> **ABOUT THIS EXERCISE**
Output the listing below in full, exactly as written.

> **DATA TO USE**
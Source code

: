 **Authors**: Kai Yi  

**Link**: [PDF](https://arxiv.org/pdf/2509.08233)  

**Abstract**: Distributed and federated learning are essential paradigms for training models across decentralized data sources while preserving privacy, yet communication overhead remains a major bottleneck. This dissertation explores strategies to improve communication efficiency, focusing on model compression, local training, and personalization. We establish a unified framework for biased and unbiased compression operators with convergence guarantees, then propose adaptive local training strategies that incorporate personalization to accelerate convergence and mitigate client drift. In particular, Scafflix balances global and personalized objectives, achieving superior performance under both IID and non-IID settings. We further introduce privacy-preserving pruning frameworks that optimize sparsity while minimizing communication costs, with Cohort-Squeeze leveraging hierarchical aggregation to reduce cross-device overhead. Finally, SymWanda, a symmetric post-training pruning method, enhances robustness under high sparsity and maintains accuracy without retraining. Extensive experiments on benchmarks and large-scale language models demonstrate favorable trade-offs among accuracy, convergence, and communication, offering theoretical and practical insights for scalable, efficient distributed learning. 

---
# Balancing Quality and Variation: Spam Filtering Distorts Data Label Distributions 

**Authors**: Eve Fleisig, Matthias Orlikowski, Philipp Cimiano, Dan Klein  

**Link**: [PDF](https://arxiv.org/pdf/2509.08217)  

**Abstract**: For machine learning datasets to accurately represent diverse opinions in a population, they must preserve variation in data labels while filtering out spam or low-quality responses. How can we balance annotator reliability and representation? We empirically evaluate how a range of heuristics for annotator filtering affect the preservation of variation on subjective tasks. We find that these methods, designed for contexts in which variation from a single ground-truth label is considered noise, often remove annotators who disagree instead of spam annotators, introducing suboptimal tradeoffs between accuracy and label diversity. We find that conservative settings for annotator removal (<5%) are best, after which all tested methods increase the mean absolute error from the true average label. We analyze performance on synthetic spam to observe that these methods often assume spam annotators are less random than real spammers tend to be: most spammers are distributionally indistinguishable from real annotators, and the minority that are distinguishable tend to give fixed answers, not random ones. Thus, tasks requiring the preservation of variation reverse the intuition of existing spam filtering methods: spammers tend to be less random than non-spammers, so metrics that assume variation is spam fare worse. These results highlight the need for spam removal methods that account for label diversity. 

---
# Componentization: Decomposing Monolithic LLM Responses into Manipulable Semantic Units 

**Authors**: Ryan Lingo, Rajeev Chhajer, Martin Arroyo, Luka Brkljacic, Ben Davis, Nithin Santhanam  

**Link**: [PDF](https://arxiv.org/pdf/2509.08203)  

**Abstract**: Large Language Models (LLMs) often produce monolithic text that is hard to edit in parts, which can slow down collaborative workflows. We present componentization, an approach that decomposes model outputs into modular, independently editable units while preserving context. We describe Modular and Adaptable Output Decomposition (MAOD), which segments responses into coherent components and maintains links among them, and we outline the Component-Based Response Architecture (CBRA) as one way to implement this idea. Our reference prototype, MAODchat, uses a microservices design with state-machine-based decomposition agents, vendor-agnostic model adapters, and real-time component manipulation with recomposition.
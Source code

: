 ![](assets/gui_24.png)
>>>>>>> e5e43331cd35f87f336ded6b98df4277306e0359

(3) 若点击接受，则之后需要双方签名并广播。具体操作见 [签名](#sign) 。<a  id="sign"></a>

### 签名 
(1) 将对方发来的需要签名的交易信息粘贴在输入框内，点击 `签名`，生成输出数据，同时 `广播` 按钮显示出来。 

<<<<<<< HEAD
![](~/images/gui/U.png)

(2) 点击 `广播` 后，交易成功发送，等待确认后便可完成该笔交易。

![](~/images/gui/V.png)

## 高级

> **REPLY**
Source code

: **Authors**: Kai Yi  

**Link**: [PDF](https://arxiv.org/pdf/2509.08233)  

**Abstract**: Distributed and federated learning are essential paradigms for training models across decentralized data sources while preserving privacy, yet communication overhead remains a major bottleneck. This dissertation explores strategies to improve communication efficiency, focusing on model compression, local training, and personalization. We establish a unified framework for biased and unbiased compression operators with convergence guarantees, then propose adaptive local training strategies that incorporate personalization to accelerate convergence and mitigate client drift. In particular, Scafflix balances global and personalized objectives, achieving superior performance under both IID and non-IID settings. We further introduce privacy-preserving pruning frameworks that optimize sparsity while minimizing communication costs, with Cohort-Squeeze leveraging hierarchical aggregation to reduce cross-device overhead. Finally, SymWanda, a symmetric post-training pruning method, enhances robustness under high sparsity and maintains accuracy without retraining. Extensive experiments on benchmarks and large-scale language models demonstrate favorable trade-offs among accuracy, convergence, and communication, offering theoretical and practical insights for scalable, efficient distributed learning. 

---
# Balancing Quality and Variation: Spam Filtering Distorts Data Label Distributions 

**Authors**: Eve Fleisig, Matthias Orlikowski, Philipp Cimiano, Dan Klein  

**Link**: [PDF](https://arxiv.org/pdf/2509.08217)  

**Abstract**: For machine learning datasets to accurately represent diverse opinions in a population, they must preserve variation in data labels while filtering out spam or low-quality responses. How can we balance annotator reliability and representation? We empirically evaluate how a range of heuristics for annotator filtering affect the preservation of variation on subjective tasks. We find that these methods, designed for contexts in which variation from a single ground-truth label is considered noise, often remove annotators who disagree instead of spam annotators, introducing suboptimal tradeoffs between accuracy and label diversity. We find that conservative settings for annotator removal (<5%) are best, after which all tested methods increase the mean absolute error from the true average label. We analyze performance on synthetic spam to observe that these methods often assume spam annotators are less random than real spammers tend to be: most spammers are distributionally indistinguishable from real annotators, and the minority that are distinguishable tend to give fixed answers, not random ones. Thus, tasks requiring the preservation of variation reverse the intuition of existing spam filtering methods: spammers tend to be less random than non-spammers, so metrics that assume variation is spam fare worse. These results highlight the need for spam removal methods that account for label diversity. 

---
# Componentization: Decomposing Monolithic LLM Responses into Manipulable Semantic Units 

**Authors**: Ryan Lingo, Rajeev Chhajer, Martin Arroyo, Luka Brkljacic, Ben Davis, Nithin Santhanam  

**Link**: [PDF](https://arxiv.org/pdf/2509.08203)  

**Abstract**: Large Language Models (LLMs) often produce monolithic text that is hard to edit in parts, which can slow down collaborative workflows. We present componentization, an approach that decomposes model outputs into modular, independently editable units while preserving context. We describe Modular and Adaptable Output Decomposition (MAOD), which segments responses into coherent components and maintains links among them, and we outline the Component-Based Response Architecture (CBRA) as one way to implement this idea. Our reference prototype, MAODchat, uses a microservices design with state-machine-based decomposition agents, vendor-agnostic model adapters, and real-time component manipulation with recomposition.
Source code

: ![](assets/gui_24.png)
>>>>>>> e5e43331cd35f87f336ded6b98df4277306e0359

(3) 若点击接受，则之后需要双方签名并广播。具体操作见 [签名](#sign) 。<a  id="sign"></a>

### 签名 
(1) 将对方发来的需要签名的交易信息粘贴在输入框内，点击 `签名`，生成输出数据，同时 `广播` 按钮显示出来。 

<<<<<<< HEAD
![](~/images/gui/U.png)

(2) 点击 `广播` 后，交易成功发送，等待确认后便可完成该笔交易。

![](~/images/gui/V.png)

## 高级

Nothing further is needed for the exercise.